• Data for the task:
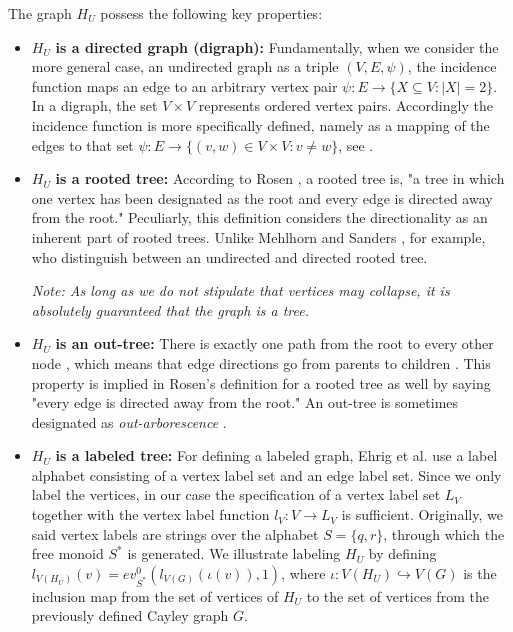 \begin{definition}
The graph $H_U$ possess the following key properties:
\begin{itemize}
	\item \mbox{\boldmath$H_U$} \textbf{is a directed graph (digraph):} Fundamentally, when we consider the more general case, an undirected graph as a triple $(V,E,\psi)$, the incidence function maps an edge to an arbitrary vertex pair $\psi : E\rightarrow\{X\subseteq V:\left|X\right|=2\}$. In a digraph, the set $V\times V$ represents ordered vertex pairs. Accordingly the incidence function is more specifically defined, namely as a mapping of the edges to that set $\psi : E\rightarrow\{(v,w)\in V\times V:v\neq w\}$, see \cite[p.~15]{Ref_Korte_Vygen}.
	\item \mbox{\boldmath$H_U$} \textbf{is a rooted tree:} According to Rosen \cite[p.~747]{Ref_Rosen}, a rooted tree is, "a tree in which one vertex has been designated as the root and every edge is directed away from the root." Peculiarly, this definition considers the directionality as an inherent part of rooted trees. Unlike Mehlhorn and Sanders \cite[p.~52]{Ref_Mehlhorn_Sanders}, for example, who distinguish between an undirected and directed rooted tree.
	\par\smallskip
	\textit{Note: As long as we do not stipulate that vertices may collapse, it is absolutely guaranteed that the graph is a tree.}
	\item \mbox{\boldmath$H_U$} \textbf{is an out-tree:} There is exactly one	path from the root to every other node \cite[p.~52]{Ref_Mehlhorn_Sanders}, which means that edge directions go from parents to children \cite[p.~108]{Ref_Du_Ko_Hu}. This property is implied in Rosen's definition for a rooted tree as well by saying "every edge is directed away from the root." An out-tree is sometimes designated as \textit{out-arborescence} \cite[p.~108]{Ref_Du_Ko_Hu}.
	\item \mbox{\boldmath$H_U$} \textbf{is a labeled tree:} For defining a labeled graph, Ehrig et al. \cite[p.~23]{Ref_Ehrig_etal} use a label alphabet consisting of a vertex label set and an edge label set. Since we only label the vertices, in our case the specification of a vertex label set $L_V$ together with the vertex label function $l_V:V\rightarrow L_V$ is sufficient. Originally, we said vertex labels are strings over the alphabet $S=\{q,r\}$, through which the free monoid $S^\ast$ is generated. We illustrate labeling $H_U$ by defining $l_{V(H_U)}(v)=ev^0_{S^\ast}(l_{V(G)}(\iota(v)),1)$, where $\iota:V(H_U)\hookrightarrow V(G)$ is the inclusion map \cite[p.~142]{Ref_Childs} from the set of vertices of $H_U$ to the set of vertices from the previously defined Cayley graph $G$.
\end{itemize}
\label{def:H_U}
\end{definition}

...

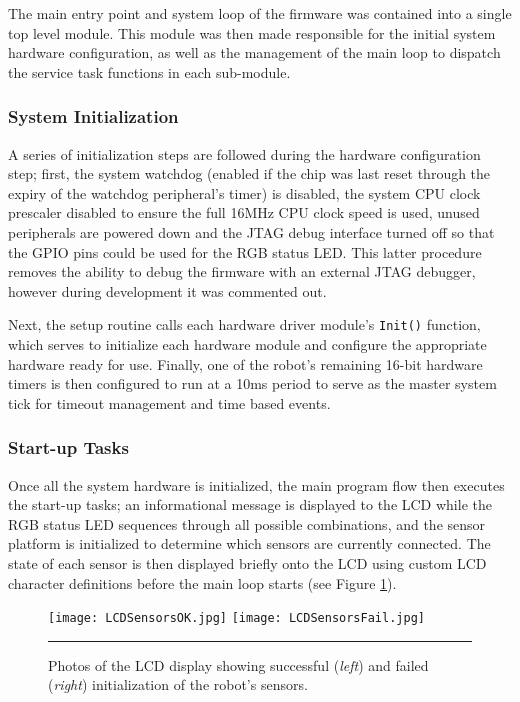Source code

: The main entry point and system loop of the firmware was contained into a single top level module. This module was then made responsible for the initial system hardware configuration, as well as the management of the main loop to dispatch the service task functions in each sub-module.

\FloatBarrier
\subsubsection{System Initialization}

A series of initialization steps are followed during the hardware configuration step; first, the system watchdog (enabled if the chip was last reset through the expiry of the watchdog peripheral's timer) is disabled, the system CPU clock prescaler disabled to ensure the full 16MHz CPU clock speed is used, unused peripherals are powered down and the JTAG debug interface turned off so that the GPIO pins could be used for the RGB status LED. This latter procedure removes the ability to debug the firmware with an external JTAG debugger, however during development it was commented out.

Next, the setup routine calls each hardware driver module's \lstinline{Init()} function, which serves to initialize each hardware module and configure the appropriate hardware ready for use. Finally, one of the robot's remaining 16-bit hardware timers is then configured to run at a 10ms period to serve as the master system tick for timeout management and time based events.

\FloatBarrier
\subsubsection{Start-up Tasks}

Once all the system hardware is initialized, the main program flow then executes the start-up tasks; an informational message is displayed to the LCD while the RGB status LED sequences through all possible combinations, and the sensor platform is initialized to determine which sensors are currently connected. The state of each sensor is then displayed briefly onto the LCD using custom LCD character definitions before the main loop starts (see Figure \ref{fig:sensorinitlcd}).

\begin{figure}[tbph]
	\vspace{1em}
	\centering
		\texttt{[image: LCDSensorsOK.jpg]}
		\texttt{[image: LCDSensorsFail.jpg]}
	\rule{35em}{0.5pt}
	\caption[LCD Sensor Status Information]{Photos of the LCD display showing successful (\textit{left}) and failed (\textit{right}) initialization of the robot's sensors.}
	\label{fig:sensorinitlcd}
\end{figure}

--

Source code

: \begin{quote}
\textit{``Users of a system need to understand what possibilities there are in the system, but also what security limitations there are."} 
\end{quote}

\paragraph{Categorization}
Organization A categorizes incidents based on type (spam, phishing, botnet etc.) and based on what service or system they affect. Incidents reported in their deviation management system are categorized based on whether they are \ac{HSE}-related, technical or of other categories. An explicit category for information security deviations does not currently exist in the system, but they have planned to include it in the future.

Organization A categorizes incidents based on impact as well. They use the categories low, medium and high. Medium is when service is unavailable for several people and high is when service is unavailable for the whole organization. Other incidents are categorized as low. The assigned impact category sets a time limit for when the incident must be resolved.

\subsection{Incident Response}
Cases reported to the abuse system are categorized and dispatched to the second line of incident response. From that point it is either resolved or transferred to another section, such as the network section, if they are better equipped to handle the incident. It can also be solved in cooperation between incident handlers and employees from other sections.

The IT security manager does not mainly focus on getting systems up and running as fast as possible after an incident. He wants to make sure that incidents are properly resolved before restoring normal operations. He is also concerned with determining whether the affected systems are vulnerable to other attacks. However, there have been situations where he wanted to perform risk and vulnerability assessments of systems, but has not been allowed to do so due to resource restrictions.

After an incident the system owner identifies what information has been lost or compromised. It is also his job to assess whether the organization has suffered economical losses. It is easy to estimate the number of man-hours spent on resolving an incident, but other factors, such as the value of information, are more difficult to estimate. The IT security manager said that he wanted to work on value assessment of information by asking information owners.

• Required action:
Using the listing above, report each line that mentions the word "image".

• Exercise answer:
		\texttt{[image: LCDSensorsOK.jpg]}
		\texttt{[image: LCDSensorsFail.jpg]}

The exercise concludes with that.